Try it :: What is needed is a copy of each line in the listing that contains "default".

___ Material to process

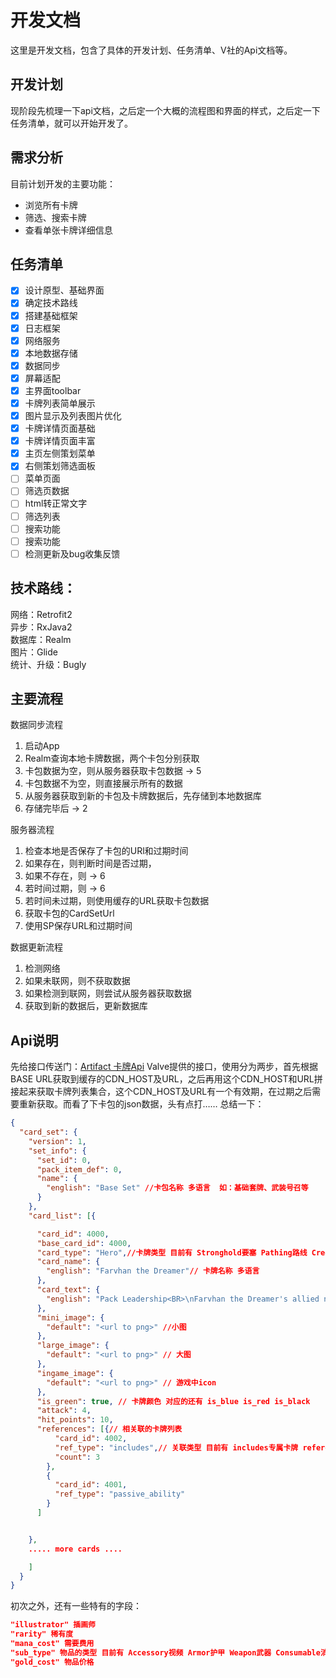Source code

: # 开发文档
这里是开发文档，包含了具体的开发计划、任务清单、V社的Api文档等。

## 开发计划
现阶段先梳理一下api文档，之后定一个大概的流程图和界面的样式，之后定一下任务清单，就可以开始开发了。
## 需求分析
目前计划开发的主要功能：  
- 浏览所有卡牌  
- 筛选、搜索卡牌  
- 查看单张卡牌详细信息
## 任务清单
* [x] 设计原型、基础界面
* [x] 确定技术路线
* [x] 搭建基础框架
* [x] 日志框架
* [x] 网络服务
* [x] 本地数据存储
* [x] 数据同步
* [x] 屏幕适配
* [x] 主界面toolbar
* [x] 卡牌列表简单展示
* [x] 图片显示及列表图片优化
* [x] 卡牌详情页面基础
* [x] 卡牌详情页面丰富
* [x] 主页左侧策划菜单
* [x] 右侧策划筛选面板
* [ ] 菜单页面
* [ ] 筛选页数据
* [ ] html转正常文字
* [ ] 筛选列表
* [ ] 搜索功能
* [ ] 搜索功能
* [ ] 检测更新及bug收集反馈
## 技术路线：
网络：Retrofit2  
异步：RxJava2  
数据库：Realm  
图片：Glide  
统计、升级：Bugly

## 主要流程

数据同步流程

1. 启动App
2. Realm查询本地卡牌数据，两个卡包分别获取
3. 卡包数据为空，则从服务器获取卡包数据 -> 5
4. 卡包数据不为空，则直接展示所有的数据
5. 从服务器获取到新的卡包及卡牌数据后，先存储到本地数据库
6. 存储完毕后 -> 2

服务器流程

1. 检查本地是否保存了卡包的URl和过期时间
2. 如果存在，则判断时间是否过期，
3. 如果不存在，则 -> 6
4. 若时间过期，则 -> 6
5. 若时间未过期，则使用缓存的URL获取卡包数据
6. 获取卡包的CardSetUrl
7. 使用SP保存URL和过期时间

数据更新流程

1. 检测网络
2. 如果未联网，则不获取数据
3. 如果检测到联网，则尝试从服务器获取数据
4. 获取到新的数据后，更新数据库


## Api说明
先给接口传送门：[Artifact 卡牌Api](https://github.com/ValveSoftware/ArtifactDeckCode/blob/master/README.md)
Valve提供的接口，使用分为两步，首先根据BASE URL获取到缓存的CDN_HOST及URL，之后再用这个CDN_HOST和URL拼接起来获取卡牌列表集合，这个CDN_HOST及URL有一个有效期，在过期之后需要重新获取。而看了下卡包的json数据，头有点打…… 总结一下：

```json
{
  "card_set": {
    "version": 1,
    "set_info": {
      "set_id": 0,
      "pack_item_def": 0,
      "name": {
        "english": "Base Set" //卡包名称 多语言  如：基础套牌、武装号召等
      }
    },
    "card_list": [{

      "card_id": 4000,
      "base_card_id": 4000,
      "card_type": "Hero",//卡牌类型 目前有 Stronghold要塞 Pathing路线 Creep小兵 Item物品 Hero英雄 Passive Ability被动技能 Spell法术 Ability主动技能 Improvement强化
      "card_name": {
        "english": "Farvhan the Dreamer"// 卡牌名称 多语言 
      },
      "card_text": {
        "english": "Pack Leadership<BR>\nFarvhan the Dreamer's allied neighbors have +1 Armor."  //卡牌描述 多语言
      },
      "mini_image": {
        "default": "<url to png>" //小图
      },
      "large_image": {
        "default": "<url to png>" // 大图
      },
      "ingame_image": {
        "default": "<url to png>" // 游戏中icon
      },
      "is_green": true, // 卡牌颜色 对应的还有 is_blue is_red is_black
      "attack": 4,
      "hit_points": 10,
      "references": [{// 相关联的卡牌列表
          "card_id": 4002,
          "ref_type": "includes",// 关联类型 目前有 includes专属卡牌 references引用卡牌 passive_ability被动能力 active_ability主动能力
          "count": 3
        },
        {
          "card_id": 4001,
          "ref_type": "passive_ability"
        }
      ]


    },
    ..... more cards ....

    ]
  }
}
```


初次之外，还有一些特有的字段：


```json
"illustrator" 插画师
"rarity" 稀有度
"mana_cost" 需要费用
"sub_type" 物品的类型 目前有 Accessory视频 Armor护甲 Weapon武器 Consumable消耗品
"gold_cost" 物品价格
```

______

Written solution ::
        "default": "<url to png>" //小图
        "default": "<url to png>" // 大图
        "default": "<url to png>" // 游戏中icon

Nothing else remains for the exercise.